A family was in the midst of planning two weddings 11 weeks apart after two daughters got engaged within days of each other. I was living in Swift Current at the time and my dad was the pastor who would be officiating at both ceremonies. I was going to be the musician so I also got invited to the two receptions.
I met an elderly great aunt at the first wedding who lived quite a distance away but didn’t want to miss either of her great-niece's weddings and said she would be back in a few weeks. Some of her friends were suggesting she attend just one of gatherings but she returned for the second wedding. She told us she would likely make the effort for a sad occasion, notably a funeral, so why not make the same effort for a celebration.

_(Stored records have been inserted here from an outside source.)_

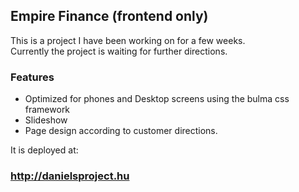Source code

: ## Empire Finance (frontend only)

This is a project I have been working on for a few weeks. </br>
Currently the project is waiting for further directions.

### Features
- Optimized for phones and Desktop screens using the bulma css framework
- Slideshow
- Page design according to customer directions.

It is deployed at:

### http://danielsproject.hu
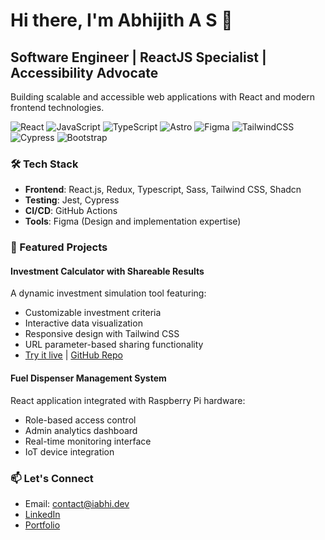 # Hi there, I'm Abhijith A S 👋

## Software Engineer | ReactJS Specialist | Accessibility Advocate

Building scalable and accessible web applications with React and modern frontend technologies.

![React](https://img.shields.io/badge/react-%2320232a.svg?style=for-the-badge&logo=react&logoColor=%2361DAFB)
![JavaScript](https://img.shields.io/badge/javascript-%23323330.svg?style=for-the-badge&logo=javascript&logoColor=%23F7DF1E)
![TypeScript](https://img.shields.io/badge/typescript-%23007ACC.svg?style=for-the-badge&logo=typescript&logoColor=white)
![Astro](https://img.shields.io/badge/astro-%232C2052.svg?style=for-the-badge&logo=astro&logoColor=white)
![Figma](https://img.shields.io/badge/figma-%23F24E1E.svg?style=for-the-badge&logo=figma&logoColor=white)
![TailwindCSS](https://img.shields.io/badge/tailwindcss-%2338B2AC.svg?style=for-the-badge&logo=tailwind-css&logoColor=white)
![Cypress](https://img.shields.io/badge/cypress-%2317202C.svg?style=for-the-badge&logo=cypress&logoColor=white)
![Bootstrap](https://img.shields.io/badge/bootstrap-%23563D7C.svg?style=for-the-badge&logo=bootstrap&logoColor=white)

### 🛠️ Tech Stack
- **Frontend**: React.js, Redux, Typescript, Sass, Tailwind CSS, Shadcn
- **Testing**: Jest, Cypress
- **CI/CD**: GitHub Actions
- **Tools**: Figma (Design and implementation expertise)

### 🚀 Featured Projects

#### Investment Calculator with Shareable Results
A dynamic investment simulation tool featuring:
- Customizable investment criteria
- Interactive data visualization
- Responsive design with Tailwind CSS
- URL parameter-based sharing functionality
- [Try it live](https://iabhi.dev/project/investment-calculator?utm_source=github&utm_medium=readme&utm_campaign=social_media) | [GitHub Repo](https://github.com/thegreatcodebender/investment-calculator)

#### Fuel Dispenser Management System
React application integrated with Raspberry Pi hardware:
- Role-based access control
- Admin analytics dashboard
- Real-time monitoring interface
- IoT device integration
  
### 📫 Let's Connect
- Email: contact@iabhi.dev
- [LinkedIn](https://www.linkedin.com/in/abhijith-as/)
- [Portfolio](https://iabhi.dev?utm_source=github&utm_medium=readme&utm_campaign=social_media)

A friend of mine is able to turn any day into an occasion. Observances, commemorations or an ordinary Tuesday can become a celebration when she gives it her attention. It's a special thing to be able to do—and one we could all use.

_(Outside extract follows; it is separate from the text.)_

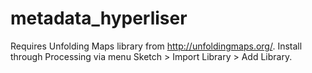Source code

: # metadata_hyperliser

Requires Unfolding Maps library from http://unfoldingmaps.org/. Install through Processing via menu Sketch > Import Library > Add Library.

Take a moment to consider what the first weeks of 2020 have brought. Massive bushfires, floods, prison riot, missile strikes, plane crashes, militant attacks, roadside bombings, Coronavirus, earthquakes, retail bankruptcies, avalanches, Flight 752, volcanic eruptions…and that takes us into the first two weeks of January. Do you need to take a break, yet? It goes on and on and on. Heartache. Destruction. Death.

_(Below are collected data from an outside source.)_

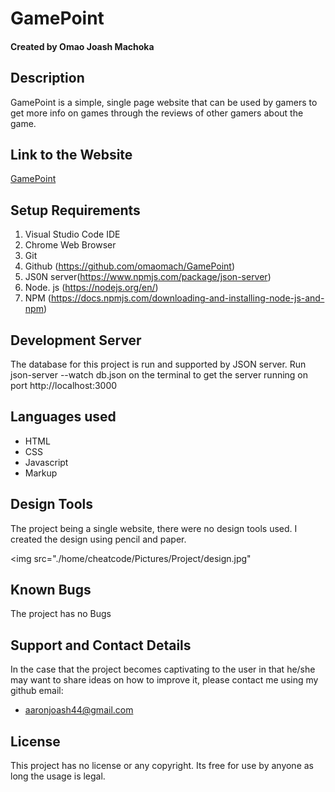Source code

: # GamePoint

#### Created by Omao Joash Machoka

## Description

GamePoint is a simple, single page website that can  be used by gamers to get more info on games through the reviews of other gamers about the game.

## Link to the Website
[GamePoint]()

## Setup Requirements
1. Visual Studio Code IDE
2. Chrome Web Browser
3. Git
4. Github (https://github.com/omaomach/GamePoint)
5. JS0N server(https://www.npmjs.com/package/json-server)
6. Node. js (https://nodejs.org/en/)
7. NPM (https://docs.npmjs.com/downloading-and-installing-node-js-and-npm)

## Development Server
The database for this project is run and supported by JSON server. Run json-server --watch db.json on the terminal to get the server running on port http://localhost:3000

## Languages used
* HTML
* CSS
* Javascript
* Markup

## Design Tools
The project being a single website, there were no design tools used. I created the design using pencil and paper.

<img src="./home/cheatcode/Pictures/Project/design.jpg"

## Known Bugs
The project has no Bugs

## Support and Contact Details
In the case that the project becomes captivating to the user in that he/she may want to share ideas on how to improve it, please contact me using my github email:

* aaronjoash44@gmail.com

## License
This project has no license or any copyright. Its free for use by anyone as long the usage is legal.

These are the events that caught the world's attention. There's so much more taking place in our individual lives. The kind of events that send us reeling. The unexpected that rips apart our reality.
We don't know when those days might come, but we know they will. That's what being in relationship with others brings along with it. People we love, people whose presence in our lives is impactful, and people who live and work amongst us will struggle. They will get sick. There will be tragedies. There will be things we will not understand but will require us to walk alongside those in pain. In devastation. In loss.
My grandfather was a pastor who served congregations in Saskatchewan, Alberta and BC. After he had been retired for quite some time he was invited by a church in BC to speak at an anniversary celebration. About a month before the event, an envelope was sitting on the kitchen table with my name on it. Inside was a plane ticket and a note from my husband that said some things were too important to miss and that I needed to be there when my grandpa spoke.
We were with him a few more times in the years that followed, and he got to see his great granddaughters a couple of times before he passed away. I wasn't there when he died but the next day we were on the road to BC heading to his funeral. As memories and reflections flooded over me, I thought back to that church anniversary more than once. It occurred before his dementia became pronounced and I was a pretty proud granddaughter sitting there that day. It's the type of event that sits in the vault of recollections I can draw from, and it's one I would have missed out on had my husband not made it happen. I saw obstacles; time off work, the expense, the interruption to other activities we had on the go. He saw a chance to celebrate something important to our family. The celebration won out. Thankfully.
A worrisome trend is the number of special events people don't show up for today, or ones they won't make an effort to attend. Most affected are birthday parties, family gatherings and weddings. Just consider how much is being missed out on. It's more than candles or confetti. It's shared joy, collective laughter and storied histories.
There are all kinds of things that will keep us busy and of course there will be events that simply don't work out. But when we can, we need to make the effort to be part of the celebrations so that we never take for granted the richness of those relationships. It exists in the day-to-day, in the ordinary, as well as in the extraordinary. The more we come together to celebrate the heartwarming the more we can count on each other in the heartbreaking. That's my outlook.